Dataset items:
• • • • •
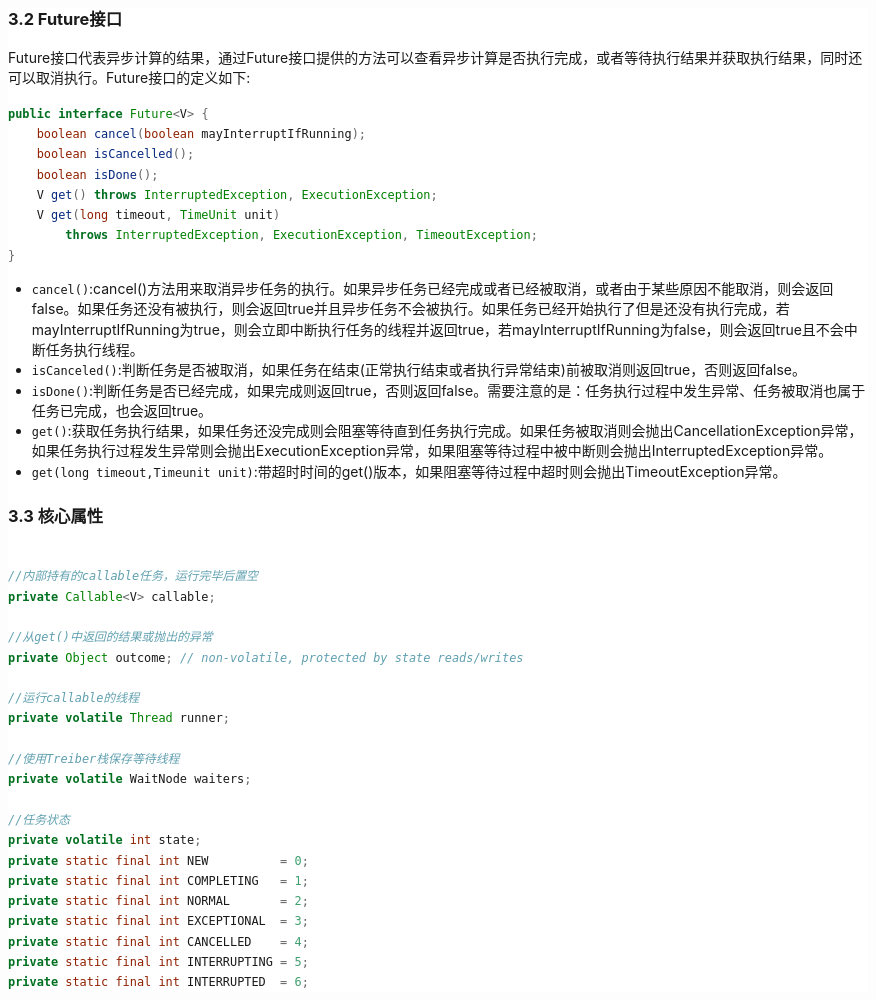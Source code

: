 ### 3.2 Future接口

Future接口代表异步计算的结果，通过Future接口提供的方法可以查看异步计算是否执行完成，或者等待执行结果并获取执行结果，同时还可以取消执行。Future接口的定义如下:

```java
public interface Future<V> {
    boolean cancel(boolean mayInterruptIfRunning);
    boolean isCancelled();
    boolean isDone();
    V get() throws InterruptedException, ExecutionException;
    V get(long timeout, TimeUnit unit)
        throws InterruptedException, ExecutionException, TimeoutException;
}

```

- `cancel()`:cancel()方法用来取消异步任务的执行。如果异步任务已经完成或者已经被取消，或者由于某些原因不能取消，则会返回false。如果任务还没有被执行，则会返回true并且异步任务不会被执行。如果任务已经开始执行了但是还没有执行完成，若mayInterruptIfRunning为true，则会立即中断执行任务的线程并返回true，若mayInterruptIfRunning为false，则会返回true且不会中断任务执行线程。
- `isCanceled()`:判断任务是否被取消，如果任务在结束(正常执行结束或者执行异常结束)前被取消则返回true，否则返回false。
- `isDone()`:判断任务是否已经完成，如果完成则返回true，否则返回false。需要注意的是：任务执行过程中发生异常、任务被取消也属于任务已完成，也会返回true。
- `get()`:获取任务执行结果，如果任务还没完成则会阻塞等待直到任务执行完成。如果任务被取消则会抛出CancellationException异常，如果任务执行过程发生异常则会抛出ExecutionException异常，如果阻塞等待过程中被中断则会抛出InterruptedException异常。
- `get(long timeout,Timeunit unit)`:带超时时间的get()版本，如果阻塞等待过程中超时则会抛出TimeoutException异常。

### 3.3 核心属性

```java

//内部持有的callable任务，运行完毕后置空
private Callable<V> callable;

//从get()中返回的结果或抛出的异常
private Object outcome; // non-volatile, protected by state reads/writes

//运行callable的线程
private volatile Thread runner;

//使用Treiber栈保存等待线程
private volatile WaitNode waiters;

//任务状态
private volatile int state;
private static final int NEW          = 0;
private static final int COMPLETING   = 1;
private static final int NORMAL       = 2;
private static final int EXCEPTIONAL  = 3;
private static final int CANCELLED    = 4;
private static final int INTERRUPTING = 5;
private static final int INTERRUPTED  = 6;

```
• • • • •
● GOAL OF THE EXERCISE: Print each entry above verbatim, pictures left out.

● RESPONSE TO THE EXERCISE:
Source code

: ### 3.2 Future接口

Future接口代表异步计算的结果，通过Future接口提供的方法可以查看异步计算是否执行完成，或者等待执行结果并获取执行结果，同时还可以取消执行。Future接口的定义如下:

```java
public interface Future<V> {
    boolean cancel(boolean mayInterruptIfRunning);
    boolean isCancelled();
    boolean isDone();
    V get() throws InterruptedException, ExecutionException;
    V get(long timeout, TimeUnit unit)
        throws InterruptedException, ExecutionException, TimeoutException;
}

```

- `cancel()`:cancel()方法用来取消异步任务的执行。如果异步任务已经完成或者已经被取消，或者由于某些原因不能取消，则会返回false。如果任务还没有被执行，则会返回true并且异步任务不会被执行。如果任务已经开始执行了但是还没有执行完成，若mayInterruptIfRunning为true，则会立即中断执行任务的线程并返回true，若mayInterruptIfRunning为false，则会返回true且不会中断任务执行线程。
- `isCanceled()`:判断任务是否被取消，如果任务在结束(正常执行结束或者执行异常结束)前被取消则返回true，否则返回false。
- `isDone()`:判断任务是否已经完成，如果完成则返回true，否则返回false。需要注意的是：任务执行过程中发生异常、任务被取消也属于任务已完成，也会返回true。
- `get()`:获取任务执行结果，如果任务还没完成则会阻塞等待直到任务执行完成。如果任务被取消则会抛出CancellationException异常，如果任务执行过程发生异常则会抛出ExecutionException异常，如果阻塞等待过程中被中断则会抛出InterruptedException异常。
- `get(long timeout,Timeunit unit)`:带超时时间的get()版本，如果阻塞等待过程中超时则会抛出TimeoutException异常。

### 3.3 核心属性

```java

//内部持有的callable任务，运行完毕后置空
private Callable<V> callable;

//从get()中返回的结果或抛出的异常
private Object outcome; // non-volatile, protected by state reads/writes

//运行callable的线程
private volatile Thread runner;

//使用Treiber栈保存等待线程
private volatile WaitNode waiters;

//任务状态
private volatile int state;
private static final int NEW          = 0;
private static final int COMPLETING   = 1;
private static final int NORMAL       = 2;
private static final int EXCEPTIONAL  = 3;
private static final int CANCELLED    = 4;
private static final int INTERRUPTING = 5;
private static final int INTERRUPTED  = 6;

```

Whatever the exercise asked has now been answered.